Rompere il silenzio sul sistema chiuso imposto dal governo

Rompere il silenzio sul sistema chiuso imposto dal governo

web-pol1-commento-gonnella-archivio-manifestodi Patrizio Gonnella su il manifesto dell'8 febbraio 2026

Non c’è umanità e non c’è clemenza per le quasi 64 mila persone recluse in carcere. Non c’è pietà per i 262 morti dal primo gennaio 2025 a oggi. Non c’è giustizia per gli 86 detenuti suicidatisi negli ultimi 13 mesi. Non c’è speranza di futuro per i 579 ragazzi ristretti negli istituti penali per minori. I numeri impietosi di un sistema in crisi non sono però da soli sufficienti per comprendere le condizioni drammatiche di vita delle persone detenute. 

Bisogna andare nelle sezioni di Sollicciano a Firenze, Dozza a Bologna, Regina Coeli a Roma, San Vittore a Milano, Poggioreale a Napoli, Due Palazzi a Padova per capire come si vive veramente negli istituti penitenziari. È necessario guardare con i propri occhi lo stato delle celle affollate, sentire i rumori assordanti e le grida disperate, ascoltare la voce degli operatori, leggere gli ordini di servizio e le circolari che sempre di più si sostituiscono alle leggi reinterpretando in chiave restrittiva l’ordinamento penitenziario e la Costituzione. 

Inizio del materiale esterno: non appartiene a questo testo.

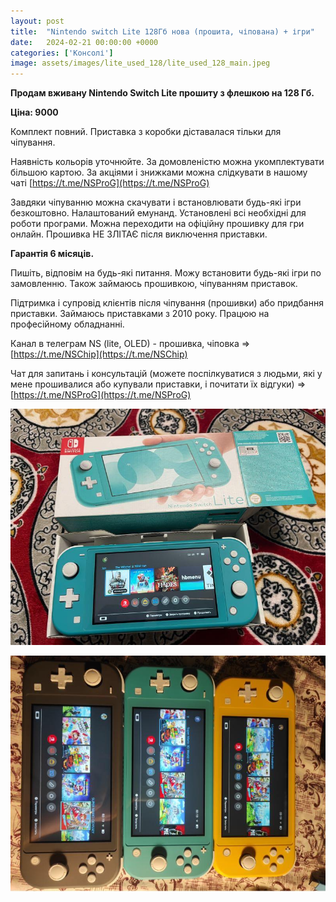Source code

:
 ```yaml
---
layout: post
title:  "Nintendo switch Lite 128Гб нова (прошита, чіпована) + ігри"
date:   2024-02-21 00:00:00 +0000
categories: ['Консолі']
image: assets/images/lite_used_128/lite_used_128_main.jpeg
---
```

**Продам вживану Nintendo Switch Lite прошиту з флешкою на 128 Гб.**

**Ціна: 9000**

Комплект повний. Приставка з коробки діставалася тільки для чіпування.

Наявність кольорів уточнюйте. За домовленістю можна укомплектувати більшою картою.
За акціями і знижками можна слідкувати в нашому чаті [https://t.me/NSProG](https://t.me/NSProG)

Завдяки чіпуванню можна скачувати і встановлювати будь-які ігри безкоштовно. Налаштований емунанд. Установлені всі необхідні для роботи програми. Можна переходити на офіційну прошивку для гри онлайн. Прошивка НЕ ЗЛІТАЄ після виключення приставки.

**Гарантія 6 місяців.**

Пишіть, відповім на будь-які питання. Можу встановити будь-які ігри по замовленню. Також займаюсь прошивкою, чіпуванням приставок.

Підтримка і супровід клієнтів після чіпування (прошивки) або придбання приставки. Займаюсь приставками з 2010 року. Працюю на професійному обладнанні.

Канал в телеграм NS (lite, OLED) - прошивка, чіповка
=> [https://t.me/NSChip](https://t.me/NSChip)

Чат для запитань і консультацій (можете поспілкуватися з людьми, які у мене прошивалися або купували приставки, і почитати їх відгуки)
=> [https://t.me/NSProG](https://t.me/NSProG)

![oled_used_128](../assets/images/lite_used_128/lite_used_128_secondary_1.jpeg)

![oled_used_128](../assets/images/lite_used_128/lite_used_128_secondary_2.jpeg)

Nelle carceri vi sono condizioni igienico-sanitarie patogene, si respira tensione, la vita scorre tristemente in celle malmesse e sovraffollate. Nel frattempo un tribunale a Torino ha condannato venerdì un gran numero di agenti per abusi e tortura. Alcuni sindacati di Polizia penitenziaria hanno preteso di tornare a un carcere pre-moderno, chiuso, militarizzato, governato con tecniche di ordine pubblico e lo hanno in parte ottenuto. Di fronte a ogni problema, inevitabile nella comunità penitenziaria, si procede a trasferimenti delle persone detenute, dolorosi e inutili a risolvere la questione. 

Gli esseri umani sono trattati come pacchi, disinteressandosi a ogni prospettiva di reintegrazione sociale o di rispetto del diritto alla vicinanza ai propri affetti. Della funzione rieducativa della pena, di per sé già mitologica, resta solo l’affannarsi di operatori e volontari che non abbandonano del tutto il campo a chi vorrebbe governare il sistema con spray al peperoncino (che ha di recente fatto ingresso in carcere), body cam e blindi chiusi. Quanto accaduto nel carcere di Padova è paradigmatico. 

Per decisione amministrativa un gruppo di detenuti della sezione Alta Sicurezza è stato sparpagliato in altri istituti in giro per l’Italia. Persone che erano lì da anni e che avevano nella loro cella e nelle relazioni locali le poche certezze di una vita difficile. Non ci si può sorprendere se, disperato, uno di loro si è tolto la vita pur di evitare il trasferimento. A Roma venerdì è accaduto un fatto politicamente rilevante. Associazioni, istituzioni, operatori hanno deciso di non essere silenti di fronte a un sistema che sta andando velocemente verso il baratro, inseguendo una spirale custodialistica e repressiva che entusiasma tanto chi vorrebbe asfissiare carceri e carcerati. Di questo passo saranno, però, asfissiati anche coloro che lavorano in carcere. 

Un’asfissia che potrebbe pericolosamente condurre a un processo di progressiva assuefazione alle peggiori pratiche penitenziarie. Settanta anni fa Danilo Dolci fu arrestato per avere organizzato uno sciopero alla rovescia. Fu difeso nel processo da Piero Calamandrei che qualche anno prima aveva chiesto alle istituzioni di aprire un’inchiesta sulla tortura nelle carceri italiane. 

Non so in cosa potrebbe consistere oggi uno sciopero alla rovescia di volontari e operatori penitenziari, associazioni e istituzioni di garanzia. Ad esempio, potrebbe significare che si moltiplichino le visite, le presenze, le offerte di aiuto, i colloqui, le proposte di iniziative culturali, sportive, educative. Che si vada in carcere con giornalisti, sindaci, vescovi, imprenditori in modo che tutti abbiano chiaro cosa significa stare in tre persone per venti ore al giorno in celle fatiscenti. Carceri dove si vive come in una giungla. L’assemblea di Roma ha mostrato una società civile ricca, articolata, reattiva. Esiste un mondo di operatori, associazioni, garanti, cooperative che costituisce il baluardo della legalità penitenziaria. Deve avere la forza di proporsi come una grande alleanza costituzionale in alternativa a chi nelle istituzioni intende dismettere il proprio ruolo democratico.